Action item >>
In the data below, reproduce everything exactly except the images.
────────
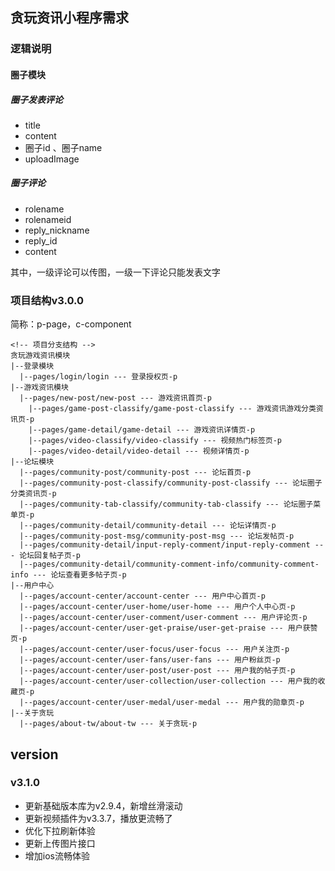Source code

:## 贪玩资讯小程序需求

### 逻辑说明

#### 圈子模块

##### 圈子发表评论

+ title
+ content
+ 圈子id 、圈子name
+ uploadImage

##### 圈子评论
+ rolename
+ rolenameid
+ reply_nickname
+ reply_id
+ content

其中，一级评论可以传图，一级一下评论只能发表文字

### 项目结构v3.0.0
简称：p-page，c-component

    <!-- 项目分支结构 -->
    贪玩游戏资讯模块
    |--登录模块
      |--pages/login/login --- 登录授权页-p
    |--游戏资讯模块
      |--pages/new-post/new-post --- 游戏资讯首页-p
        |--pages/game-post-classify/game-post-classify --- 游戏资讯游戏分类资讯页-p
        |--pages/game-detail/game-detail --- 游戏资讯详情页-p
        |--pages/video-classify/video-classify --- 视频热门标签页-p
        |--pages/video-detail/video-detail --- 视频详情页-p
    |--论坛模块
      |--pages/community-post/community-post --- 论坛首页-p
      |--pages/community-post-classify/community-post-classify --- 论坛圈子分类资讯页-p
      |--pages/community-tab-classify/community-tab-classify --- 论坛圈子菜单页-p
      |--pages/community-detail/community-detail --- 论坛详情页-p
      |--pages/community-post-msg/community-post-msg --- 论坛发帖页-p
      |--pages/community-detail/input-reply-comment/input-reply-comment --- 论坛回复帖子页-p
      |--pages/community-detail/community-comment-info/community-comment-info --- 论坛查看更多帖子页-p
    |--用户中心
      |--pages/account-center/account-center --- 用户中心首页-p
      |--pages/account-center/user-home/user-home --- 用户个人中心页-p
      |--pages/account-center/user-comment/user-comment --- 用户评论页-p
      |--pages/account-center/user-get-praise/user-get-praise --- 用户获赞页-p
      |--pages/account-center/user-focus/user-focus --- 用户关注页-p
      |--pages/account-center/user-fans/user-fans --- 用户粉丝页-p
      |--pages/account-center/user-post/user-post --- 用户我的帖子页-p
      |--pages/account-center/user-collection/user-collection --- 用户我的收藏页-p
      |--pages/account-center/user-medal/user-medal --- 用户我的勋章页-p
    |--关于贪玩
      |--pages/about-tw/about-tw --- 关于贪玩-p

## version

### v3.1.0

- 更新基础版本库为v2.9.4，新增丝滑滚动
- 更新视频插件为v3.3.7，播放更流畅了
- 优化下拉刷新体验
- 更新上传图片接口
- 增加ios流畅体验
────────
Exercise result >>
Source code

:## 贪玩资讯小程序需求

### 逻辑说明

#### 圈子模块

##### 圈子发表评论

+ title
+ content
+ 圈子id 、圈子name
+ uploadImage

##### 圈子评论
+ rolename
+ rolenameid
+ reply_nickname
+ reply_id
+ content

其中，一级评论可以传图，一级一下评论只能发表文字

### 项目结构v3.0.0
简称：p-page，c-component

    <!-- 项目分支结构 -->
    贪玩游戏资讯模块
    |--登录模块
      |--pages/login/login --- 登录授权页-p
    |--游戏资讯模块
      |--pages/new-post/new-post --- 游戏资讯首页-p
        |--pages/game-post-classify/game-post-classify --- 游戏资讯游戏分类资讯页-p
        |--pages/game-detail/game-detail --- 游戏资讯详情页-p
        |--pages/video-classify/video-classify --- 视频热门标签页-p
        |--pages/video-detail/video-detail --- 视频详情页-p
    |--论坛模块
      |--pages/community-post/community-post --- 论坛首页-p
      |--pages/community-post-classify/community-post-classify --- 论坛圈子分类资讯页-p
      |--pages/community-tab-classify/community-tab-classify --- 论坛圈子菜单页-p
      |--pages/community-detail/community-detail --- 论坛详情页-p
      |--pages/community-post-msg/community-post-msg --- 论坛发帖页-p
      |--pages/community-detail/input-reply-comment/input-reply-comment --- 论坛回复帖子页-p
      |--pages/community-detail/community-comment-info/community-comment-info --- 论坛查看更多帖子页-p
    |--用户中心
      |--pages/account-center/account-center --- 用户中心首页-p
      |--pages/account-center/user-home/user-home --- 用户个人中心页-p
      |--pages/account-center/user-comment/user-comment --- 用户评论页-p
      |--pages/account-center/user-get-praise/user-get-praise --- 用户获赞页-p
      |--pages/account-center/user-focus/user-focus --- 用户关注页-p
      |--pages/account-center/user-fans/user-fans --- 用户粉丝页-p
      |--pages/account-center/user-post/user-post --- 用户我的帖子页-p
      |--pages/account-center/user-collection/user-collection --- 用户我的收藏页-p
      |--pages/account-center/user-medal/user-medal --- 用户我的勋章页-p
    |--关于贪玩
      |--pages/about-tw/about-tw --- 关于贪玩-p

## version

### v3.1.0

- 更新基础版本库为v2.9.4，新增丝滑滚动
- 更新视频插件为v3.3.7，播放更流畅了
- 优化下拉刷新体验
- 更新上传图片接口
- 增加ios流畅体验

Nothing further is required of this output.